UNITED STATES OF AMERICA

I’ve been baking like crazy this past month, since my favorite time of the year is (well, almost) finally here. I have to admit, most of my desserts were not really based on my desire to explore foreign cuisine, but more on what I found to reflect the season best. A lot of what I’ve baked was also quite typical for my country, but I’ll write about that sometime later.

One thing that I did make (though not really for the very first time) and is a national dessert from somewhere around the world is my very own, healthy, version of an American apple pie. I didn’t make it because it’s a typical American dessert, though, but because for me, there really is no fall, or winter for that matter, without apples, cinnamon, nutmeg, ginger, vanilla, cloves, oranges, hot chocolate…anyway, I’m getting ahead of myself again.

I mentioned healthy before, since I made the pie completely without butter, with whole wheat flour and brown sugar (yes, even the crust). And yes, it was totally delicious.

Apple Pie

ApplePie3

Ingredients

Crust:

  • 100g whole-wheat flour
  • 30g white flour
  • 60g low-fat yogurt
  • 1,5g stevia
  • 100ml water (more or less, depending on the texture you get)

Filling:

  • 700g apples
  • 40g brown sugar
  • 2g cinnamon
  • 1g nutmeg
  • 7,5g stevia

Preparation

ApplePie2In a large bowl, combine all of the flour, stevia and yogurt. After that, slowly add water and mix thoroughly until the mixture forms a ball. Wrap in plastic and refrigerate for at least a couple of hours.
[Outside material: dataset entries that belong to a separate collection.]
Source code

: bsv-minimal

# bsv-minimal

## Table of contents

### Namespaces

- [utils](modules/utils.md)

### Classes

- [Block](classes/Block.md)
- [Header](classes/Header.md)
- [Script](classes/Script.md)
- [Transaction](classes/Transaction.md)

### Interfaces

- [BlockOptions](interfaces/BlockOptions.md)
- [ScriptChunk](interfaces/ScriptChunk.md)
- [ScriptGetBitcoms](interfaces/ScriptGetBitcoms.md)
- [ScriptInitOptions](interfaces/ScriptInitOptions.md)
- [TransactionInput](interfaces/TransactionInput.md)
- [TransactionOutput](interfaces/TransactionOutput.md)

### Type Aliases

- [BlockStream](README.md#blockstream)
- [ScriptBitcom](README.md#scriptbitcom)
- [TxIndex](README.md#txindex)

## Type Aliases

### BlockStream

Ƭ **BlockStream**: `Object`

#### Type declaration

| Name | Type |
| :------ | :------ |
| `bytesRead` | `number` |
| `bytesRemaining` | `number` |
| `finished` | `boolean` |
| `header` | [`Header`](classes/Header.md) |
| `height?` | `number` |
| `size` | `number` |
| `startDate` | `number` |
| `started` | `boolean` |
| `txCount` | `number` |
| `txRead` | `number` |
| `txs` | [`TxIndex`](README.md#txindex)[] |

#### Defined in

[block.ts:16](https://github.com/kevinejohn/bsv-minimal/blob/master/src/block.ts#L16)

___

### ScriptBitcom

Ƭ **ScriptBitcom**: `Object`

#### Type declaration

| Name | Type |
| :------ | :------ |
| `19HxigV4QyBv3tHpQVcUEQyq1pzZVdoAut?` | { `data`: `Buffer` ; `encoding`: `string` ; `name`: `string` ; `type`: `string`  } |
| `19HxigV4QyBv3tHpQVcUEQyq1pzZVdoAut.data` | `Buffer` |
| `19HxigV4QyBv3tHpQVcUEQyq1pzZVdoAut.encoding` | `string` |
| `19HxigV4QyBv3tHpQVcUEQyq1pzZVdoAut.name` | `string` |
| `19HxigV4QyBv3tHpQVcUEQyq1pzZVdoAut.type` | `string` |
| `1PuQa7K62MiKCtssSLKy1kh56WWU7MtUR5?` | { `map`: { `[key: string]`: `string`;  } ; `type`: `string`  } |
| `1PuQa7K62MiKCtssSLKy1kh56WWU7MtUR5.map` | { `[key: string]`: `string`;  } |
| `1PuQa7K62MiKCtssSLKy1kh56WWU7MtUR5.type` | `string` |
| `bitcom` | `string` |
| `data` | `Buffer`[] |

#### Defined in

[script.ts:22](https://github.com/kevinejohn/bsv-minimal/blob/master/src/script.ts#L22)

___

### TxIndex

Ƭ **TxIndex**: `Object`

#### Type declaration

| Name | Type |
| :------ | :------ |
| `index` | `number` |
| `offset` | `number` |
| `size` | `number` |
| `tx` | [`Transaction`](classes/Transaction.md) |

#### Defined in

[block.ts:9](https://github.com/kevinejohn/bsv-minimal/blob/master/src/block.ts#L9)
In the meantime, you can prepare the filling. Simply combine all of the ingredients. Preheat the oven to about 425°F (220°C). Roll out 2/3 of the crust and cover the bottom of a 9 inch (23cm) pan with it. Roll the remaining 1/3 of the crust. Fill the pan with apples and cover with the remaining rolled out crust.

ApplePie1Bake for about 10-15 minutes at 425 degrees F (220°C). Then reduce the temperature to 350°F (175°C) and bake for another 35-45 minutes. But make sure you check on it regularly, as baking time really depends on what type of oven you have.